====== EXCERPTED DATA
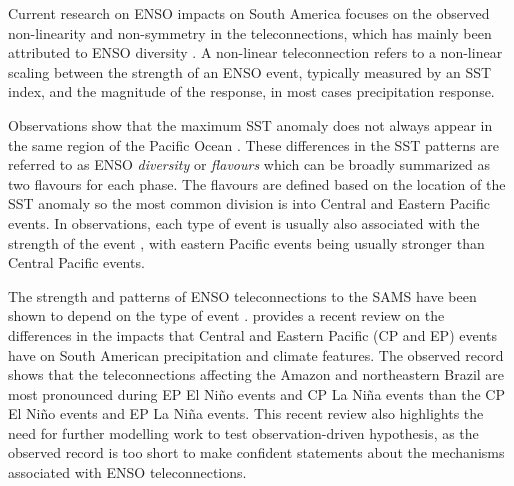   
 
  Current research on ENSO impacts on South America focuses on the observed non-linearity and non-symmetry in the teleconnections, which has mainly been attributed to ENSO diversity \citep{tedeschi2015,cai2020}.
A non-linear teleconnection refers to a non-linear scaling between the strength of an ENSO event, typically measured by an SST index, and the magnitude of the response, in most cases precipitation response. %

Observations show that the maximum SST anomaly does not always appear in the same region of the Pacific Ocean \citep{ashok2009,dommenget2013}. These differences in the SST patterns are referred to as ENSO \textit{ diversity} or \textit{flavours} which can be broadly summarized as two flavours for each phase. The flavours are defined based on the location of the SST anomaly so the most common division is into Central and Eastern Pacific events.  In observations, each type of event is usually also associated with the strength of the event \citep{dommenget2013}, with eastern Pacific events being usually stronger than Central Pacific events. 

The strength and patterns of ENSO teleconnections to the SAMS have been shown to depend on the type of event  \citep{rodrigues2011,sulca2018}. 
\cite{cai2020} provides a recent review on the differences in the impacts that Central and Eastern Pacific (CP and EP) events have on South American precipitation and climate features.
The observed record shows that the teleconnections affecting the Amazon and northeastern Brazil are most pronounced during EP El Niño events and CP La Niña events than the CP El Niño events and EP La Niña events. 
 This recent review also highlights the need for further modelling work to test observation-driven hypothesis, as the observed record is too short to make confident statements about the mechanisms associated with ENSO teleconnections.

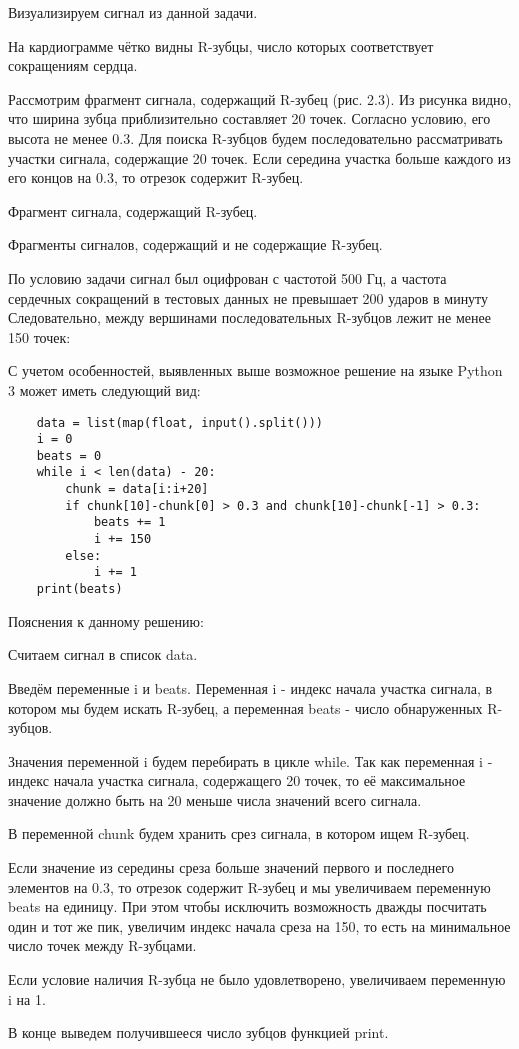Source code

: \solutionSection

Визуализируем сигнал из данной задачи.

На кардиограмме чётко видны R-зубцы, число которых соответствует сокращениям сердца.


Рассмотрим фрагмент сигнала, содержащий R-зубец (рис. 2.3). Из рисунка видно, что ширина зубца приблизительно составляет 20 точек. Согласно условию, его высота не менее 0.3. Для поиска R-зубцов будем последовательно рассматривать участки сигнала, содержащие 20 точек. Если середина участка больше каждого из его концов на 0.3, то отрезок содержит R-зубец.

Фрагмент сигнала, содержащий R-зубец.


Фрагменты сигналов, содержащий и не содержащие R-зубец.


По условию задачи сигнал был оцифрован с частотой 500 Гц, а частота сердечных сокращений в тестовых данных не превышает 200 ударов в минуту
Следовательно, между вершинами последовательных R-зубцов лежит не менее 150 точек:


С учетом особенностей, выявленных выше возможное решение на языке Python 3 может иметь следующий вид:

\begin{verbatim}
    data = list(map(float, input().split()))
    i = 0
    beats = 0
    while i < len(data) - 20:
        chunk = data[i:i+20]
        if chunk[10]-chunk[0] > 0.3 and chunk[10]-chunk[-1] > 0.3: 
            beats += 1            
            i += 150          
        else:
            i += 1
    print(beats)
\end{verbatim}

Пояснения к данному решению:

Считаем сигнал в список data.

Введём переменные i и beats. Переменная i - индекс начала участка сигнала, в котором мы будем искать R-зубец, а переменная beats - число обнаруженных R-зубцов.

Значения переменной i будем перебирать в цикле while. Так как переменная i - индекс начала участка сигнала, содержащего 20 точек, то её максимальное значение должно быть на 20 меньше числа значений всего сигнала.

В переменной chunk будем хранить срез сигнала, в котором ищем R-зубец.

Если значение из середины среза больше значений первого и последнего элементов на 0.3, то отрезок содержит R-зубец и мы увеличиваем переменную beats на единицу. При этом чтобы исключить возможность дважды посчитать один и тот же пик, увеличим индекс начала среза на 150, то есть на минимальное число точек между R-зубцами.

Если условие наличия R-зубца не было удовлетворено, увеличиваем переменную i на 1.

В конце выведем получившееся число зубцов функцией print.


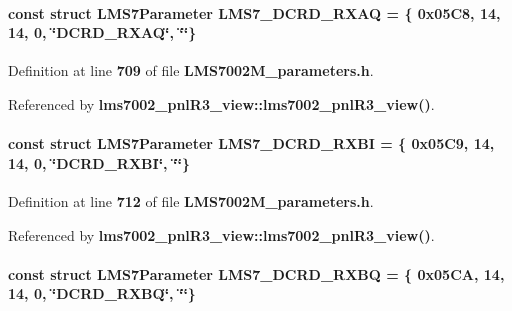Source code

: \paragraph[{L\+M\+S7\+\_\+\+D\+C\+R\+D\+\_\+\+R\+X\+AQ}]{\setlength{\rightskip}{0pt plus 5cm}const struct {\bf L\+M\+S7\+Parameter} L\+M\+S7\+\_\+\+D\+C\+R\+D\+\_\+\+R\+X\+AQ = \{ 0x05\+C8, 14, 14, 0, \char`\"{}\+D\+C\+R\+D\+\_\+\+R\+X\+A\+Q\char`\"{}, \char`\"{}\char`\"{}\}\hspace{0.3cm}{\ttfamily [static]}}\label{LMS7002M__parameters_8h_a35ac4b2fd8ceffcd4471c90509803a3e}


Definition at line {\bf 709} of file {\bf L\+M\+S7002\+M\+\_\+parameters.\+h}.



Referenced by {\bf lms7002\+\_\+pnl\+R3\+\_\+view\+::lms7002\+\_\+pnl\+R3\+\_\+view()}.

\paragraph[{L\+M\+S7\+\_\+\+D\+C\+R\+D\+\_\+\+R\+X\+BI}]{\setlength{\rightskip}{0pt plus 5cm}const struct {\bf L\+M\+S7\+Parameter} L\+M\+S7\+\_\+\+D\+C\+R\+D\+\_\+\+R\+X\+BI = \{ 0x05\+C9, 14, 14, 0, \char`\"{}\+D\+C\+R\+D\+\_\+\+R\+X\+B\+I\char`\"{}, \char`\"{}\char`\"{}\}\hspace{0.3cm}{\ttfamily [static]}}\label{LMS7002M__parameters_8h_a53292ad3c46d0c37c6bfd1ac3c68f26a}


Definition at line {\bf 712} of file {\bf L\+M\+S7002\+M\+\_\+parameters.\+h}.



Referenced by {\bf lms7002\+\_\+pnl\+R3\+\_\+view\+::lms7002\+\_\+pnl\+R3\+\_\+view()}.

\paragraph[{L\+M\+S7\+\_\+\+D\+C\+R\+D\+\_\+\+R\+X\+BQ}]{\setlength{\rightskip}{0pt plus 5cm}const struct {\bf L\+M\+S7\+Parameter} L\+M\+S7\+\_\+\+D\+C\+R\+D\+\_\+\+R\+X\+BQ = \{ 0x05\+C\+A, 14, 14, 0, \char`\"{}\+D\+C\+R\+D\+\_\+\+R\+X\+B\+Q\char`\"{}, \char`\"{}\char`\"{}\}\hspace{0.3cm}{\ttfamily [static]}}\label{LMS7002M__parameters_8h_a7256b4ffda8e56e20d1cdd370455d42d}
============
• [WHAT YOU SHOULD DO] Take the listing above and retype it exactly. Its pictures are to be omitted.

• [EXERCISE RESPONSE]
  Current research on ENSO impacts on South America focuses on the observed non-linearity and non-symmetry in the teleconnections, which has mainly been attributed to ENSO diversity \citep{tedeschi2015,cai2020}.
A non-linear teleconnection refers to a non-linear scaling between the strength of an ENSO event, typically measured by an SST index, and the magnitude of the response, in most cases precipitation response. %

Observations show that the maximum SST anomaly does not always appear in the same region of the Pacific Ocean \citep{ashok2009,dommenget2013}. These differences in the SST patterns are referred to as ENSO \textit{ diversity} or \textit{flavours} which can be broadly summarized as two flavours for each phase. The flavours are defined based on the location of the SST anomaly so the most common division is into Central and Eastern Pacific events.  In observations, each type of event is usually also associated with the strength of the event \citep{dommenget2013}, with eastern Pacific events being usually stronger than Central Pacific events. 

The strength and patterns of ENSO teleconnections to the SAMS have been shown to depend on the type of event  \citep{rodrigues2011,sulca2018}. 
\cite{cai2020} provides a recent review on the differences in the impacts that Central and Eastern Pacific (CP and EP) events have on South American precipitation and climate features.
The observed record shows that the teleconnections affecting the Amazon and northeastern Brazil are most pronounced during EP El Niño events and CP La Niña events than the CP El Niño events and EP La Niña events. 
 This recent review also highlights the need for further modelling work to test observation-driven hypothesis, as the observed record is too short to make confident statements about the mechanisms associated with ENSO teleconnections.

Source code

: \solutionSection

Визуализируем сигнал из данной задачи.

На кардиограмме чётко видны R-зубцы, число которых соответствует сокращениям сердца.


Рассмотрим фрагмент сигнала, содержащий R-зубец (рис. 2.3). Из рисунка видно, что ширина зубца приблизительно составляет 20 точек. Согласно условию, его высота не менее 0.3. Для поиска R-зубцов будем последовательно рассматривать участки сигнала, содержащие 20 точек. Если середина участка больше каждого из его концов на 0.3, то отрезок содержит R-зубец.

Фрагмент сигнала, содержащий R-зубец.


Фрагменты сигналов, содержащий и не содержащие R-зубец.


По условию задачи сигнал был оцифрован с частотой 500 Гц, а частота сердечных сокращений в тестовых данных не превышает 200 ударов в минуту
Следовательно, между вершинами последовательных R-зубцов лежит не менее 150 точек:


С учетом особенностей, выявленных выше возможное решение на языке Python 3 может иметь следующий вид:

\begin{verbatim}
    data = list(map(float, input().split()))
    i = 0
    beats = 0
    while i < len(data) - 20:
        chunk = data[i:i+20]
        if chunk[10]-chunk[0] > 0.3 and chunk[10]-chunk[-1] > 0.3: 
            beats += 1            
            i += 150          
        else:
            i += 1
    print(beats)
\end{verbatim}

Пояснения к данному решению:

Считаем сигнал в список data.

Введём переменные i и beats. Переменная i - индекс начала участка сигнала, в котором мы будем искать R-зубец, а переменная beats - число обнаруженных R-зубцов.

Значения переменной i будем перебирать в цикле while. Так как переменная i - индекс начала участка сигнала, содержащего 20 точек, то её максимальное значение должно быть на 20 меньше числа значений всего сигнала.

В переменной chunk будем хранить срез сигнала, в котором ищем R-зубец.

Если значение из середины среза больше значений первого и последнего элементов на 0.3, то отрезок содержит R-зубец и мы увеличиваем переменную beats на единицу. При этом чтобы исключить возможность дважды посчитать один и тот же пик, увеличим индекс начала среза на 150, то есть на минимальное число точек между R-зубцами.

Если условие наличия R-зубца не было удовлетворено, увеличиваем переменную i на 1.

В конце выведем получившееся число зубцов функцией print.


Source code

: \paragraph[{L\+M\+S7\+\_\+\+D\+C\+R\+D\+\_\+\+R\+X\+AQ}]{\setlength{\rightskip}{0pt plus 5cm}const struct {\bf L\+M\+S7\+Parameter} L\+M\+S7\+\_\+\+D\+C\+R\+D\+\_\+\+R\+X\+AQ = \{ 0x05\+C8, 14, 14, 0, \char`\"{}\+D\+C\+R\+D\+\_\+\+R\+X\+A\+Q\char`\"{}, \char`\"{}\char`\"{}\}\hspace{0.3cm}{\ttfamily [static]}}\label{LMS7002M__parameters_8h_a35ac4b2fd8ceffcd4471c90509803a3e}


Definition at line {\bf 709} of file {\bf L\+M\+S7002\+M\+\_\+parameters.\+h}.



Referenced by {\bf lms7002\+\_\+pnl\+R3\+\_\+view\+::lms7002\+\_\+pnl\+R3\+\_\+view()}.

\paragraph[{L\+M\+S7\+\_\+\+D\+C\+R\+D\+\_\+\+R\+X\+BI}]{\setlength{\rightskip}{0pt plus 5cm}const struct {\bf L\+M\+S7\+Parameter} L\+M\+S7\+\_\+\+D\+C\+R\+D\+\_\+\+R\+X\+BI = \{ 0x05\+C9, 14, 14, 0, \char`\"{}\+D\+C\+R\+D\+\_\+\+R\+X\+B\+I\char`\"{}, \char`\"{}\char`\"{}\}\hspace{0.3cm}{\ttfamily [static]}}\label{LMS7002M__parameters_8h_a53292ad3c46d0c37c6bfd1ac3c68f26a}


Definition at line {\bf 712} of file {\bf L\+M\+S7002\+M\+\_\+parameters.\+h}.



Referenced by {\bf lms7002\+\_\+pnl\+R3\+\_\+view\+::lms7002\+\_\+pnl\+R3\+\_\+view()}.

\paragraph[{L\+M\+S7\+\_\+\+D\+C\+R\+D\+\_\+\+R\+X\+BQ}]{\setlength{\rightskip}{0pt plus 5cm}const struct {\bf L\+M\+S7\+Parameter} L\+M\+S7\+\_\+\+D\+C\+R\+D\+\_\+\+R\+X\+BQ = \{ 0x05\+C\+A, 14, 14, 0, \char`\"{}\+D\+C\+R\+D\+\_\+\+R\+X\+B\+Q\char`\"{}, \char`\"{}\char`\"{}\}\hspace{0.3cm}{\ttfamily [static]}}\label{LMS7002M__parameters_8h_a7256b4ffda8e56e20d1cdd370455d42d}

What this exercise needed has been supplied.